Paging through an old Custos magazine we came across an article about the reintroduction of Samango monkeys into Kruger, and wondered what happened to the rare primates.
Between 1982 and 1988, a total of 95 Samango Monkeys were reintroduced into the Kruger National Park (KNP) in the Pafuri area. The rare monkeys came from the Entabeni state forests near Louis Trichardt, where they were causing a problem in the plantations.
Samango monkeys disappear in Kruger in 1991 drought
The monkeys were stripping bark from young pine trees, damaging and in some cases killing the trees. The Pafuri area was chosen as the site for the relocation as samango monkeys were previously recorded in the area near the Luvuvhu River, up until 1959
After that, the monkeys were not seen again, and neither was their characteristic booming call heard. Even the old rangers who know the area like the back of their hand have not seen the primates since the 91-92 drought. Some people suspect that the monkeys disappeared into Mozambique, but Kobus believes conditions were too harsh in the entire region for the introduced animals to survive.

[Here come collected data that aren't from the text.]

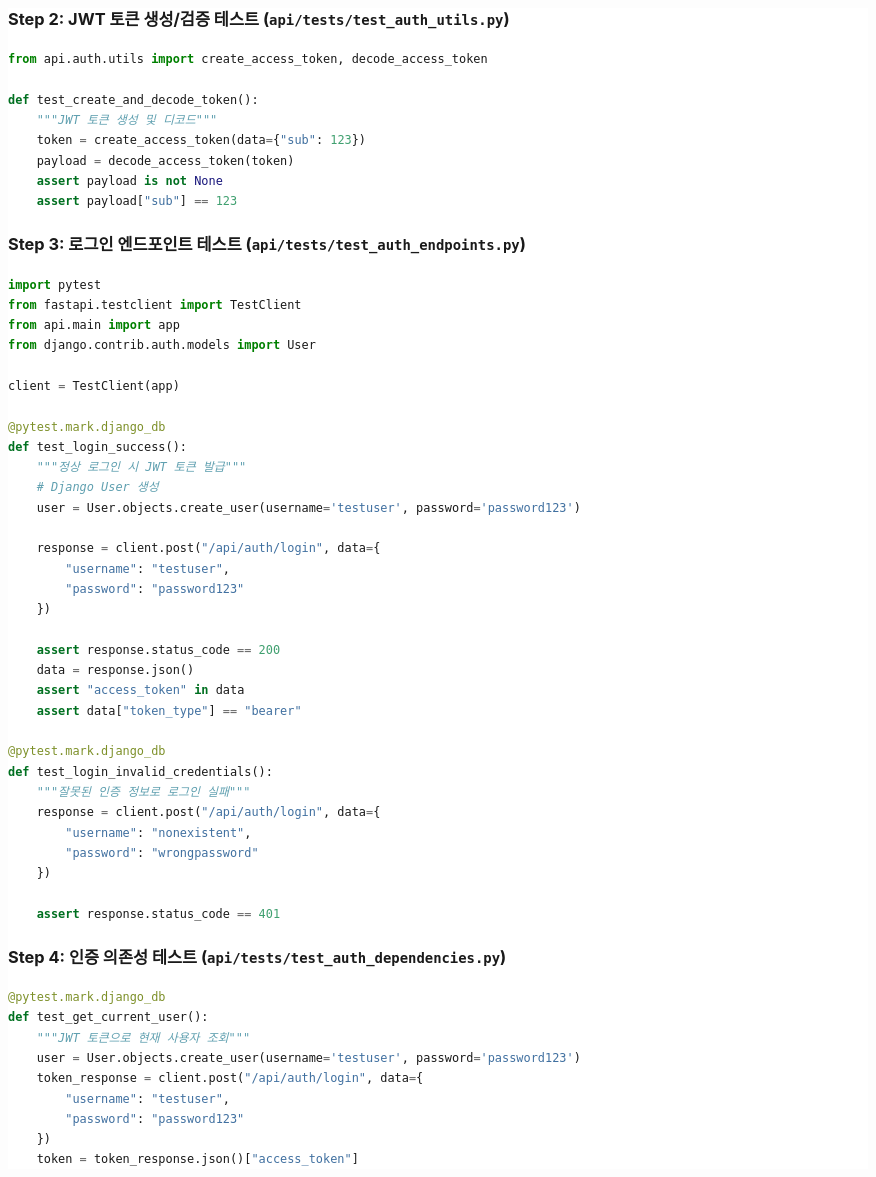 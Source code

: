 ### Step 2: JWT 토큰 생성/검증 테스트 (`api/tests/test_auth_utils.py`)
```python
from api.auth.utils import create_access_token, decode_access_token

def test_create_and_decode_token():
    """JWT 토큰 생성 및 디코드"""
    token = create_access_token(data={"sub": 123})
    payload = decode_access_token(token)
    assert payload is not None
    assert payload["sub"] == 123
```

### Step 3: 로그인 엔드포인트 테스트 (`api/tests/test_auth_endpoints.py`)
```python
import pytest
from fastapi.testclient import TestClient
from api.main import app
from django.contrib.auth.models import User

client = TestClient(app)

@pytest.mark.django_db
def test_login_success():
    """정상 로그인 시 JWT 토큰 발급"""
    # Django User 생성
    user = User.objects.create_user(username='testuser', password='password123')

    response = client.post("/api/auth/login", data={
        "username": "testuser",
        "password": "password123"
    })

    assert response.status_code == 200
    data = response.json()
    assert "access_token" in data
    assert data["token_type"] == "bearer"

@pytest.mark.django_db
def test_login_invalid_credentials():
    """잘못된 인증 정보로 로그인 실패"""
    response = client.post("/api/auth/login", data={
        "username": "nonexistent",
        "password": "wrongpassword"
    })

    assert response.status_code == 401
```

### Step 4: 인증 의존성 테스트 (`api/tests/test_auth_dependencies.py`)
```python
@pytest.mark.django_db
def test_get_current_user():
    """JWT 토큰으로 현재 사용자 조회"""
    user = User.objects.create_user(username='testuser', password='password123')
    token_response = client.post("/api/auth/login", data={
        "username": "testuser",
        "password": "password123"
    })
    token = token_response.json()["access_token"]

```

The loss of indigenous vegetation led the Samango Monkey being placed South Africa's endangered species list. Conservationists are making efforts to reserve the species from becoming extinct. Spotting the Samango Monkey is now seen as a special event. These specimens are commonly spotted in the coastal forests of St Lucia estuary in KwaZulu-Natal and in the Afro-montane forests of Mpumalanga.
The Samango Monkey (Cercopithecus mitis) is also known as the blue or Sykes monkey. It usually occurs in isolated patches, frequently in coastal forest, and is an endangered species.
The monkey has very distinctive patch of hair over its eyes, and has a generally thicker and darker coat than a vervet monkey. It avoids the sunlight and spends most of its time in the canopy of evergreen forests.
They mostly eat fruit (with a special fondness for figs), leaves, insects, caterpillars and flowers. One of the most characteristic features of this monkey, other than its facial hair, is its booming call. Populations of samango monkeys occur naturally on the Drakensberg Escarpment in the Blyde River area, and also in Magoebaskloof near Tzaneen.